To prepare the cyclic DNA form from supercoiled form, 10 μg of Charomid 9-42 DNA (42 kbp) were added into 20 μl of the digestion buffer containing 20 units of Topoisomerase-I (New England Biolabs) and 2.5 μl of 10× CutSmart buffer. The reaction mixture was incubated at 37 °C for 15 h. The enzyme was deactivated by incubation at 65 °C for 10 min. The DNA samples were then precipitated using the isopropanol precipitation method, dried in air, and dissolved in 10 μl TE buffer, which gave a final DNA concentration of 1 mg ml−1.
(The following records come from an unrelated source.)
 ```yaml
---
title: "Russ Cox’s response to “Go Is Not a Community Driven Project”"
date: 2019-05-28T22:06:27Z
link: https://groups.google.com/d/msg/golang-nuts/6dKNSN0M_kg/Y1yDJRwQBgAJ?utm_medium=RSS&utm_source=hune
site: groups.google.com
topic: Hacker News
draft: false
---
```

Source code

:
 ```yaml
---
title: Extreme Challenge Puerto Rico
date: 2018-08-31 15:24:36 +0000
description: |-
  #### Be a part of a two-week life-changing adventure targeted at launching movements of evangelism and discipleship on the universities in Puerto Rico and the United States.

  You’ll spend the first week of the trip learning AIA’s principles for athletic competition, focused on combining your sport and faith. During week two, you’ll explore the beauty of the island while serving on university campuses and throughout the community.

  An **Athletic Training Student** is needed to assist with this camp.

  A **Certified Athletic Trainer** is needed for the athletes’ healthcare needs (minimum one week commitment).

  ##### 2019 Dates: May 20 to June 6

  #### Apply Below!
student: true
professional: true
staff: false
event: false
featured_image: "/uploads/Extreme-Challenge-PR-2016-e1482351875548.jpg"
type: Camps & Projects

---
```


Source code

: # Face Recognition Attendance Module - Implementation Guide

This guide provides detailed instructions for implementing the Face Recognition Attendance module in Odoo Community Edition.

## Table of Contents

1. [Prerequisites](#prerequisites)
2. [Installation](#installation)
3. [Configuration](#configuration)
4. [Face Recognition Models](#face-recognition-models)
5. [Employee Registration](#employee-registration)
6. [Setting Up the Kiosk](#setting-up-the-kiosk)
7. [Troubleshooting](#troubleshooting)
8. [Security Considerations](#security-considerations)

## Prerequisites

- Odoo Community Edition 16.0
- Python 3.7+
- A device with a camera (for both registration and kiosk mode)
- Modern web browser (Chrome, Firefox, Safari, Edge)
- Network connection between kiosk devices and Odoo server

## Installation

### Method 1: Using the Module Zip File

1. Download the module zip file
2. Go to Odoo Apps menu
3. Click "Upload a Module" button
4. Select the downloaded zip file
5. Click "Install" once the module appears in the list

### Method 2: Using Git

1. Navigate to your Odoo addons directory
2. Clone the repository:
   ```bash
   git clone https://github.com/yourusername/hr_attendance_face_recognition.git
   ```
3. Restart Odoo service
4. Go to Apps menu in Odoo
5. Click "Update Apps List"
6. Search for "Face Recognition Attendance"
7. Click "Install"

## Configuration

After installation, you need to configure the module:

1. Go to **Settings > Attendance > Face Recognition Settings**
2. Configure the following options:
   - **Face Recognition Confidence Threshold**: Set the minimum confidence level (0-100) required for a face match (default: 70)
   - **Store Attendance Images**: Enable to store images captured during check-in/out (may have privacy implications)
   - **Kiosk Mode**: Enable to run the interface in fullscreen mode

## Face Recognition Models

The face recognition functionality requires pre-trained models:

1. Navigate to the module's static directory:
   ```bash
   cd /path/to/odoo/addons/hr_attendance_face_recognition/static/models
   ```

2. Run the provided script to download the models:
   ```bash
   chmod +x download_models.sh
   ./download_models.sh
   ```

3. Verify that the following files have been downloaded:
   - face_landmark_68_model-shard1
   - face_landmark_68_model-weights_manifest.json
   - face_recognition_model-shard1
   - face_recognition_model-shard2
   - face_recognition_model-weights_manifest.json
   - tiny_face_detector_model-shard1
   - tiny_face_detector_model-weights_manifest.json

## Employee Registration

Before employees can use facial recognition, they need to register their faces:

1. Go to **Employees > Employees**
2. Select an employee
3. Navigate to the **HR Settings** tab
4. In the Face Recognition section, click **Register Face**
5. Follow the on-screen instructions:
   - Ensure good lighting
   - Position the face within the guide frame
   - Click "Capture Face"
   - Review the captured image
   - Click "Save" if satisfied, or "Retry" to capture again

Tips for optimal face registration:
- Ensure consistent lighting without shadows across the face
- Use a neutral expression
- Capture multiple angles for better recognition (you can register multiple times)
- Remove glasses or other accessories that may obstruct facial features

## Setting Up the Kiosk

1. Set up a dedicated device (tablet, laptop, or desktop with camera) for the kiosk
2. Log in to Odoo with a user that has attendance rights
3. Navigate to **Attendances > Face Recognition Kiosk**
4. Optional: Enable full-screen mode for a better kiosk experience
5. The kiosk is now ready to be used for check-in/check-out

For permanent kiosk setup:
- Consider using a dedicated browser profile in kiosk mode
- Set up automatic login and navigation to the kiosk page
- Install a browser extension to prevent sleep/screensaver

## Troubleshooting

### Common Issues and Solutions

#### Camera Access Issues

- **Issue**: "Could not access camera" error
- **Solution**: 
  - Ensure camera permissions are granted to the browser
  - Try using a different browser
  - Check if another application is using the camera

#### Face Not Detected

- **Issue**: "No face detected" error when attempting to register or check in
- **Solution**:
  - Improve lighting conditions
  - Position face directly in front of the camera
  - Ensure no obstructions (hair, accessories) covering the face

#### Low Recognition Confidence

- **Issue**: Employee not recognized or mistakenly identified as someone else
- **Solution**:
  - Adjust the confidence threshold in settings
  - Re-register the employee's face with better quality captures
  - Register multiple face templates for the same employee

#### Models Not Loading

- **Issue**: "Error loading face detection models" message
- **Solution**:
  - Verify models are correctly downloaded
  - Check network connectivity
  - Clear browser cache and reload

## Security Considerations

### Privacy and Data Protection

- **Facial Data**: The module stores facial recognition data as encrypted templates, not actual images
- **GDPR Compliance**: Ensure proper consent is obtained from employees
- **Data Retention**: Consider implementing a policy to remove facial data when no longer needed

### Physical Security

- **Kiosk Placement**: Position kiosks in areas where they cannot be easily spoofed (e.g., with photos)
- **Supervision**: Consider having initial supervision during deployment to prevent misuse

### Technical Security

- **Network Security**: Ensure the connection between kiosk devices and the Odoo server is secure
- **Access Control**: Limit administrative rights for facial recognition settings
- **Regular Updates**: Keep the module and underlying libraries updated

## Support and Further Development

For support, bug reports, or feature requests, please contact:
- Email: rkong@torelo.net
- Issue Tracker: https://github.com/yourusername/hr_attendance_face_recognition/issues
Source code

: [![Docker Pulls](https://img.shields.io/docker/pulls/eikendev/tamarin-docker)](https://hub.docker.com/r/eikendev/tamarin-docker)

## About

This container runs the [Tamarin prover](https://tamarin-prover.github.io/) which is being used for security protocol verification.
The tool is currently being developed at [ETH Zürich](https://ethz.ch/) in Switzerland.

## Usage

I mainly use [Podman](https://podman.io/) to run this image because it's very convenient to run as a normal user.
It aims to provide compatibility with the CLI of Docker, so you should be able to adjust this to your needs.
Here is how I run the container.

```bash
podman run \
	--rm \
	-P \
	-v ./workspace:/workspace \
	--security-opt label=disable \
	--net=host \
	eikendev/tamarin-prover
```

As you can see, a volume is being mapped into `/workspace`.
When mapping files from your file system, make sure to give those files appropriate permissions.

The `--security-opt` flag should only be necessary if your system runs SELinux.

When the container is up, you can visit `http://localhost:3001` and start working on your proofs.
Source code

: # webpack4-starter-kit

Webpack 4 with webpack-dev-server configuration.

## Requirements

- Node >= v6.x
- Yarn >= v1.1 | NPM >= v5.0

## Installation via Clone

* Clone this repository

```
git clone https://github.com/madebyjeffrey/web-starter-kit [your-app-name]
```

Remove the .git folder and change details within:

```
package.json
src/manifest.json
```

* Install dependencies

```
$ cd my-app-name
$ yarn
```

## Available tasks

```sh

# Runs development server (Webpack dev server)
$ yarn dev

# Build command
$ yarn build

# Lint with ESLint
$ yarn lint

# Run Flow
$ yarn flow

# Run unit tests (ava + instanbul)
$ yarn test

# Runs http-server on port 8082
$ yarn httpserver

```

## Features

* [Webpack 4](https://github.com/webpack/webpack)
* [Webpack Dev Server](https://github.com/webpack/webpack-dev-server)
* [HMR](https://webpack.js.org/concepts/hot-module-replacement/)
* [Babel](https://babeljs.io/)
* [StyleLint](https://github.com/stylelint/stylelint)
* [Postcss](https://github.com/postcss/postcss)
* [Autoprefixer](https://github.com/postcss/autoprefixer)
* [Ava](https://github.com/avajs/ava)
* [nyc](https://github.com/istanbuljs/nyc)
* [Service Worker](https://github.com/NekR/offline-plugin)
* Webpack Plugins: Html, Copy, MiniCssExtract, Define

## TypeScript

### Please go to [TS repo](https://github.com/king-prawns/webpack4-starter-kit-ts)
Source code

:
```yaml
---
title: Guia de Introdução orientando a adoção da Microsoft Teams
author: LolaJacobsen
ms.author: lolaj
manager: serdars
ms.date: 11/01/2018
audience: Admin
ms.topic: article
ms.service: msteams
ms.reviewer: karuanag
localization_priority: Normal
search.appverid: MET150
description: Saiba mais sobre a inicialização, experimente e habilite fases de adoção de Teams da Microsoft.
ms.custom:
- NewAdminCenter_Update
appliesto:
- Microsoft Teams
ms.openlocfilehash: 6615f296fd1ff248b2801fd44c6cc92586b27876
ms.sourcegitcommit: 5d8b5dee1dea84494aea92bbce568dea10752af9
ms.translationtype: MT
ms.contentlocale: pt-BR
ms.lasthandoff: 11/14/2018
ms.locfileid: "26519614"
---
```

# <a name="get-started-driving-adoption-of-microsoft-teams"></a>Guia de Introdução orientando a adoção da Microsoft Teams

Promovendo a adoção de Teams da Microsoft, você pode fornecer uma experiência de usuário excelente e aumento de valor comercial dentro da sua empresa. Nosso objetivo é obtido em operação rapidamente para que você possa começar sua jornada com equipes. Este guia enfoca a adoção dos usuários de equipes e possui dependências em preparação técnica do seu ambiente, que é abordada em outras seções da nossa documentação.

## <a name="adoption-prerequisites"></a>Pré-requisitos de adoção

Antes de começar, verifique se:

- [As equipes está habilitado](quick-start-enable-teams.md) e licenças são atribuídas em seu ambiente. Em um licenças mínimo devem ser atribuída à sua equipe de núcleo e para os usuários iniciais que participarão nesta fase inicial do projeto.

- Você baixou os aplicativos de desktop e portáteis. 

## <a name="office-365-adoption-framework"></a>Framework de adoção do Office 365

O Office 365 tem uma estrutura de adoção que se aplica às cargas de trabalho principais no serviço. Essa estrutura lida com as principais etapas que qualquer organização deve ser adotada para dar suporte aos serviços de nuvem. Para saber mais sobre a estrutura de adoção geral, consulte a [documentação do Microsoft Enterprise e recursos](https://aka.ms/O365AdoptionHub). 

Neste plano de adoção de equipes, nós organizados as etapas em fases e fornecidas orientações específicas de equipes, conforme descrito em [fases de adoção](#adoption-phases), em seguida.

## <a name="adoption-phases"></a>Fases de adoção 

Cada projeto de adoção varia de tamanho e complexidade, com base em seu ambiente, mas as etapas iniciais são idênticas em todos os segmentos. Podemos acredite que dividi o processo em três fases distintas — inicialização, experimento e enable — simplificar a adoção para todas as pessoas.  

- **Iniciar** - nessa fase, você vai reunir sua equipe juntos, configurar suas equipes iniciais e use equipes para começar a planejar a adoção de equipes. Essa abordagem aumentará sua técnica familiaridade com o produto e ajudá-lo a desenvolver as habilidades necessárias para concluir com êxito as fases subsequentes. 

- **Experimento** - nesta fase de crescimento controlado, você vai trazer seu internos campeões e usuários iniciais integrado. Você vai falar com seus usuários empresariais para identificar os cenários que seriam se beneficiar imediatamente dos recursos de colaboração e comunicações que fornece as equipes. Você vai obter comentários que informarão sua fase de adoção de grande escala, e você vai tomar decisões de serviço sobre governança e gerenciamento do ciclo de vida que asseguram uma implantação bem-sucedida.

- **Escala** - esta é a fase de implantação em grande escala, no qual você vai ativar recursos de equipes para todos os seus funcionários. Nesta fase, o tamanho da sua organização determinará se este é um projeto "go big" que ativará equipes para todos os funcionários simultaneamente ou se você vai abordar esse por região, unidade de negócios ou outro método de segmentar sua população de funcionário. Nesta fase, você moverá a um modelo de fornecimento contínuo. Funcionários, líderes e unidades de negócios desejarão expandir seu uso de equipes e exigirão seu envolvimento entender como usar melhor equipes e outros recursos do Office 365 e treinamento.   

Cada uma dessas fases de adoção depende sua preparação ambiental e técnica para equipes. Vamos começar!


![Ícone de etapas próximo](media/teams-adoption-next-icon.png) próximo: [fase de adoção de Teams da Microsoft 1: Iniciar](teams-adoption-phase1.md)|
Fluorescence labelling of DNA was conducted using a commercially available labelling kit (MIR 3700, Mirus Bio). Prior to use the Label IT Cy5, the vial was warmed to room temperature and the pellet was collected by a quick spin. Then we added 100 μl of reconstitution solution to the pellet in the vial, mixed well, and performed a quick spin. The labelling reaction was prepared by adding 35 μl Milli-Q water, 5 μl 10× Labelling Buffer A, 5 μl of 1 mg ml−1 42 kbp Charomid DNA or 10 μl of 500 ng μl−1 48.5 kbp lambda DNA, and 10 μl of Label Cy5. The labelling density of 5–15 bp/dye molecule was achieved by incubating the reaction at 37 °C for 2 h. The labelled sample was purified by ethanol precipitation method. We brought the final volume to 100 µl by adding 1× Mirus labelling buffer A to the sample. We added 20 μl (0.1 × vol.) of NaCl (5 M) and 400 μl (2 × vol.) of ice-cold 100 % ethanol, mixed well. Then the sample was incubated at −30 °C for 30–45 min, ultra-centrifuged at 15,000 rpm for 30 min at 4 °C, and the supernatant was carefully decanted. Five hundred microlitres of room-temperature 70% ethanol was added and the sample was centrifuged at 4 °C in 15,000 rpm for 15 min. The supernatant was carefully decanted. These steps were repeated three times. The obtained pellets were immediately dissolved in 1000 μl of TN buffer (50 mM Tris (pH 8.0) and 10 mM NaCl) to give a final DNA concentration of 5 μg ml−1.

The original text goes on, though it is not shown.